What’s Windows 11 like?
Clearly wanting to avoid upsetting millions by making radical changes (as it ultimately did with Windows 8), Microsoft has kept the same basic layout, albeit with a significant redesign. You’ll find rounded corners everywhere you look and a new centrally positioned Start Menu, although you can return the latter to the side if you’d prefer.
There’s a new widgets panel which can show the weather, stocks, news and more, replacing the old Start Menu’s Live Tiles. You also get improved grouping and snapping of open windows, allowing you to multitask more effectively.
Windows 11 on tablets is much improved thanks to the introduction of gestures and a new on-screen keyboard that much more similar to the one on your phone. You can even install and use Android apps via the Amazon Appstore, although a workaround that lets you use the Google Play Store instead is no longer functional.
However, while there are lots of visual changes, Windows 11 should be an easy transition from Windows 10 for most people.
Wasn’t Windows 10 the last ever version of Windows?
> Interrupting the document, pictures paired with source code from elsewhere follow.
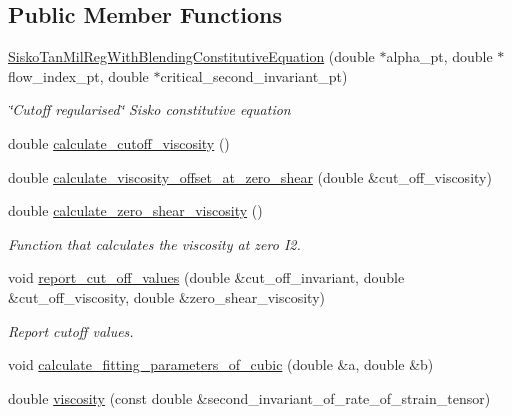 \subsection*{Public Member Functions}
\begin{DoxyCompactItemize}
\item 
\hyperlink{classoomph_1_1SiskoTanMilRegWithBlendingConstitutiveEquation_a284ae14a748f8650c68f6e6b6bb8b742}{Sisko\+Tan\+Mil\+Reg\+With\+Blending\+Constitutive\+Equation} (double $\ast$alpha\+\_\+pt, double $\ast$flow\+\_\+index\+\_\+pt, double $\ast$critical\+\_\+second\+\_\+invariant\+\_\+pt)
\begin{DoxyCompactList}\small\item\em \char`\"{}\+Cutoff regularised\char`\"{} Sisko constitutive equation \end{DoxyCompactList}\item 
double \hyperlink{classoomph_1_1SiskoTanMilRegWithBlendingConstitutiveEquation_afa231563fc5db2dd262f6536b461cd04}{calculate\+\_\+cutoff\+\_\+viscosity} ()
\item 
double \hyperlink{classoomph_1_1SiskoTanMilRegWithBlendingConstitutiveEquation_a4aa9049f9acfd25208deb26d011350fc}{calculate\+\_\+viscosity\+\_\+offset\+\_\+at\+\_\+zero\+\_\+shear} (double \&cut\+\_\+off\+\_\+viscosity)
\item 
double \hyperlink{classoomph_1_1SiskoTanMilRegWithBlendingConstitutiveEquation_a4fe343a1c95f24fde634df78b7fc31cc}{calculate\+\_\+zero\+\_\+shear\+\_\+viscosity} ()
\begin{DoxyCompactList}\small\item\em Function that calculates the viscosity at zero I2. \end{DoxyCompactList}\item 
void \hyperlink{classoomph_1_1SiskoTanMilRegWithBlendingConstitutiveEquation_ab45c38b298775d7225bc8f03fa045294}{report\+\_\+cut\+\_\+off\+\_\+values} (double \&cut\+\_\+off\+\_\+invariant, double \&cut\+\_\+off\+\_\+viscosity, double \&zero\+\_\+shear\+\_\+viscosity)
\begin{DoxyCompactList}\small\item\em Report cutoff values. \end{DoxyCompactList}\item 
void \hyperlink{classoomph_1_1SiskoTanMilRegWithBlendingConstitutiveEquation_a0a0d5f636cfcfefa838c95d24e12eed7}{calculate\+\_\+fitting\+\_\+parameters\+\_\+of\+\_\+cubic} (double \&a, double \&b)
\item 
double \hyperlink{classoomph_1_1SiskoTanMilRegWithBlendingConstitutiveEquation_aab87a911e6c87d5126240a756ea1a5fe}{viscosity} (const double \&second\+\_\+invariant\+\_\+of\+\_\+rate\+\_\+of\+\_\+strain\+\_\+tensor)

\end{DoxyCompactItemize}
That’s what Microsoft said when it announced Windows 10, yes. But apparently it changed its mind about that. The company could have rolled out these changes in a Windows 10 update, but it chose not to refer back to this statement during the launch event.
Interestingly, Microsoft did eventually reference this at its April 2022 hybrid work event. However, the company described the pandemic as the key driver of this change in strategy, adding that “how, when and where we work fundamentally changed overnight”.
The version at launch hadn’t changed much compared to Windows 10, but there have been lots of updates since. It also looks like Windows 12 might be arriving in 2024.
Will my Windows 10 PC or laptop run Windows 11?
The minimum hardware requirements for Windows 11 are as follows:
- 1GHz dual-core processor
- 4GB RAM
- 64GB of storage (HDD or SSD)
- UEFI, Secure Boot capable
- Trusted Platform Module (TPM) 2.0
- Graphics card compatible with DirectX 12
- Display larger than 9in with 720p or higher resolution
- Microsoft account + internet connection
Not sure if your device is compatible? Microsoft has a free ‘PC Health Check’ app, designed to help you find out. It’s available to download via the relevant support page.
For more information, check out our separate guide: Will my PC run Windows 11?
Microsoft doesn’t encourage it, but there is still a way to install Windows 11 on unsupported PCs. Indeed, you’ll probably see messages within Settings and on the desktop warning you that your device isn’t compatible. It doesn’t seem to affect performance and app compatibility, though.
For any subsequent Windows 11 updates, no changes to device compatibility are expected.